- Born: 1987 (age 38–39) Dhaka, Bangladesh
- Education: University of Minnesota Twin Cities (BFA) Otis College of Art and Design (MFA)
- Occupation: Painter
- Website: srijonchowdhury.com

= Srijon Chowdhury =

Bangladeshi born american contemporary painter

Srijon Chowdhury (born 1987) is an American contemporary surrealist painter who mixes realism and symbolism with mythology to create his works. Chowdhury lives and works in Portland, Oregon.

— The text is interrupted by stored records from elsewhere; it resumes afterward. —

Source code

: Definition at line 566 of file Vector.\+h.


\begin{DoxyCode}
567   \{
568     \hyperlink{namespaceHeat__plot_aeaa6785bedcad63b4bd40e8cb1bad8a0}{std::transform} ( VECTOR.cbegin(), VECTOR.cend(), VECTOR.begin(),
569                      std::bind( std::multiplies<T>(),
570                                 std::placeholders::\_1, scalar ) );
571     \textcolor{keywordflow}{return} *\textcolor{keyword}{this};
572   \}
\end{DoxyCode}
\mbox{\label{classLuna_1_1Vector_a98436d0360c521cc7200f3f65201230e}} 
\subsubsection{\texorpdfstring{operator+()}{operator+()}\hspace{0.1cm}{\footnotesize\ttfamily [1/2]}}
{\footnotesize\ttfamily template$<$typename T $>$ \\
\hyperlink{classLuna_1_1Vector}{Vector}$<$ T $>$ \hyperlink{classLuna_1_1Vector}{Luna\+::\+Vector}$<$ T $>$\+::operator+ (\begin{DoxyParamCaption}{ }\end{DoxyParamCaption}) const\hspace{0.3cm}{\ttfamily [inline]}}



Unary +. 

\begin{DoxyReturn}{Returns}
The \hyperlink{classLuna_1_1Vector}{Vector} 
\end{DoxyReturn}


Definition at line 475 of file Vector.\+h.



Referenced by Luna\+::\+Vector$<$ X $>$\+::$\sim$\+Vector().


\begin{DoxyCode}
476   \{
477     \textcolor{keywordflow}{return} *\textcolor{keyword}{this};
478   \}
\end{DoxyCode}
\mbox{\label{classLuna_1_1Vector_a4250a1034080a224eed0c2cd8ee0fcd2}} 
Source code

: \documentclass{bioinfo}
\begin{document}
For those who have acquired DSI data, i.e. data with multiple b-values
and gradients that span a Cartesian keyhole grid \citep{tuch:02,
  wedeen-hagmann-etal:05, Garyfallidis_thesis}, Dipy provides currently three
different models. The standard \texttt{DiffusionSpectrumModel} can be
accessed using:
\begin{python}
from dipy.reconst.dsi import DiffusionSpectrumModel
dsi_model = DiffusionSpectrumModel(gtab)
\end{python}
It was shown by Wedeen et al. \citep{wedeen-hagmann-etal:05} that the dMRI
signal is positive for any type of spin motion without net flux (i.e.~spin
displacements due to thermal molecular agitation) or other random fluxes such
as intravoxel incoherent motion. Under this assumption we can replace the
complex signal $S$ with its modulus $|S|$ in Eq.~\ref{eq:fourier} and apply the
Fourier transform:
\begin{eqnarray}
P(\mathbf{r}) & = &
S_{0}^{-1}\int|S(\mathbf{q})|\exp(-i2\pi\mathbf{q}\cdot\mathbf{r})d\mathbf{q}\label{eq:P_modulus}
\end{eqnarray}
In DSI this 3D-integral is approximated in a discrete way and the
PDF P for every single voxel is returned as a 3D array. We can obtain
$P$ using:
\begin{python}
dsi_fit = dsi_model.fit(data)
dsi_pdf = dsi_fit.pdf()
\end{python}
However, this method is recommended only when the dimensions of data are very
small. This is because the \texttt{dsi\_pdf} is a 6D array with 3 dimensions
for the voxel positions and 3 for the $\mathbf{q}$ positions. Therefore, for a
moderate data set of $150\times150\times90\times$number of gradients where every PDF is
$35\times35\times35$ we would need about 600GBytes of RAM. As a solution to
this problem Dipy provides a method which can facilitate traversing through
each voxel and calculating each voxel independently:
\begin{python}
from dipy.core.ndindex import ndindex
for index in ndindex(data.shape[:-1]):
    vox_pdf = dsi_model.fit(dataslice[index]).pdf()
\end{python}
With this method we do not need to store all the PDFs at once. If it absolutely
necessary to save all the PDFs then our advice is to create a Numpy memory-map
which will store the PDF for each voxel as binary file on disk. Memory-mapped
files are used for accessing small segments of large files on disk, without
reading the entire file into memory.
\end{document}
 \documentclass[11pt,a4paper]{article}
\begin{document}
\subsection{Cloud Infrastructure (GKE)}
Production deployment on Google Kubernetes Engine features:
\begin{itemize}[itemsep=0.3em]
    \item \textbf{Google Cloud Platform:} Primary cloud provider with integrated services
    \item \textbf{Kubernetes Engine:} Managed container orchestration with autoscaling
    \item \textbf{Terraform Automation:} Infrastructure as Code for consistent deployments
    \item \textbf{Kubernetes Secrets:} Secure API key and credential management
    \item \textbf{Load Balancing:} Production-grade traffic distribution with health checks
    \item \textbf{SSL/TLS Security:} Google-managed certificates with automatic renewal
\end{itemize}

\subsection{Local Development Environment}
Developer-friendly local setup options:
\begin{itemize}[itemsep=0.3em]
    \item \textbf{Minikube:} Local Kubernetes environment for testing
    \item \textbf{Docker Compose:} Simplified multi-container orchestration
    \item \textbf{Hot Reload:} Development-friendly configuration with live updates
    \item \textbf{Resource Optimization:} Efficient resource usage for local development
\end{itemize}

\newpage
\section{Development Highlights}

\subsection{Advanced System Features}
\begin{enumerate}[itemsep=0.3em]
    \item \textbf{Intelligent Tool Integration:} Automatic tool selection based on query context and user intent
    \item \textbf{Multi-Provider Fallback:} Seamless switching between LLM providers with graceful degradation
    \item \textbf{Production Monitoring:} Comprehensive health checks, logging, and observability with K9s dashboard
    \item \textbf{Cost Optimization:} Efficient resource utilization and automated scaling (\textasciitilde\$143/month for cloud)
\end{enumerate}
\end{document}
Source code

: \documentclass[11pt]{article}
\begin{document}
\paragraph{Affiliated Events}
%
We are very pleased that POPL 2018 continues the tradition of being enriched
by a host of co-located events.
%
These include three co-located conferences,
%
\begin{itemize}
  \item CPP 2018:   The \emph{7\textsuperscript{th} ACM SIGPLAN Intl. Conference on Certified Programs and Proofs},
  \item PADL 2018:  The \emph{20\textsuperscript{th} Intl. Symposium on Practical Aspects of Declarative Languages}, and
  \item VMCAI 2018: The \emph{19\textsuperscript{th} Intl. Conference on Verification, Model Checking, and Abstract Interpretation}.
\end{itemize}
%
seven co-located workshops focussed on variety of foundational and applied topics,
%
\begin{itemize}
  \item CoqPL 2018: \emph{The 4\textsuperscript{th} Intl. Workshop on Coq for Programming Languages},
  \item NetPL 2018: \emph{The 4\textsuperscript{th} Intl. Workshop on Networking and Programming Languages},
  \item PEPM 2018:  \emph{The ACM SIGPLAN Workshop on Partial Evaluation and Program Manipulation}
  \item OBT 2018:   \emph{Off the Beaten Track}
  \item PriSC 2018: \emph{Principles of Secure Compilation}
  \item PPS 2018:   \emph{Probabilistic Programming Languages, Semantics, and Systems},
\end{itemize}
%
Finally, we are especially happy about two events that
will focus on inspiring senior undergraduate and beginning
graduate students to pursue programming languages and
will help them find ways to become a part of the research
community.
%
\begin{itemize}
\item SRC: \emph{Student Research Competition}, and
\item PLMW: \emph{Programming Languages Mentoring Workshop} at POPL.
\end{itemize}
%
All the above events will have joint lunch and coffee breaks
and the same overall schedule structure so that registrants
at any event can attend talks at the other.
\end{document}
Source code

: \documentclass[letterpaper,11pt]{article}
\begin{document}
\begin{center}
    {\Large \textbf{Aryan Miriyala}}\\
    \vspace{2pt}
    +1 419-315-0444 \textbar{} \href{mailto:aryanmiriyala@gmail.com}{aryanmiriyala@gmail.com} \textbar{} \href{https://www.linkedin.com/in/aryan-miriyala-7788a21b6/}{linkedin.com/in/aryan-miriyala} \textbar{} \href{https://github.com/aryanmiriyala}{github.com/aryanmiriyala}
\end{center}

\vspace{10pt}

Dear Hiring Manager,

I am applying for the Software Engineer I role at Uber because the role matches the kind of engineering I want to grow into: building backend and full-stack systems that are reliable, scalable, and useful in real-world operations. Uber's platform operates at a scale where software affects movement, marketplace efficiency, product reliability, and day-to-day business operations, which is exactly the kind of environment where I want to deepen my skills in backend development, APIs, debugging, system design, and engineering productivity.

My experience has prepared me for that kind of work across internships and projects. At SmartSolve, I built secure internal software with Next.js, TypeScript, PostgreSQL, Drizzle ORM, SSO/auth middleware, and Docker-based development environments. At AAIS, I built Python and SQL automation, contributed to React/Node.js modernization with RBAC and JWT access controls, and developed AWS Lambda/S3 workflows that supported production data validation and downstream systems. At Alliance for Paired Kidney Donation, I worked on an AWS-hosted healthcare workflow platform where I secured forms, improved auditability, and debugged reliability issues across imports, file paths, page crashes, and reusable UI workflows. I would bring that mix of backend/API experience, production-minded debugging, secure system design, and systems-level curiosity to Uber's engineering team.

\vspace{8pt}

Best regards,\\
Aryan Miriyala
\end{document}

==Early life and education==
Srijon Chowdhury was born in Dhaka, Bangladesh. His father Akku Chowdhury is a trustee of National Liberation War Museum board and a business personality of Bangladesh. In 2009, Chowdhury received his Bachelors in Studio Art from the University of Minnesota Twin Cities and his Masters in Fine Art in 2013 from Otis College of Art and Design.

==Work and career==
Chowdhury's work characteristically includes art historical references, often incorporating religion, myth, and symbolism. He works with topics from poetry, the Bible and the occult. Chowdhury's historical references have included inclusion of poetry (William Blake), subjects inspired by Medieval Manuscripts, and references to a proposed architectural structure by 16th-century philosopher Giulio Camillo.

Chowdhury has received numerous grants for his work including one in 2018 from the Andy Warhol Foundation.

In 2022, Chowdhury had his debut solo museum exhibition at the Frye Museum in Seattle, Washington.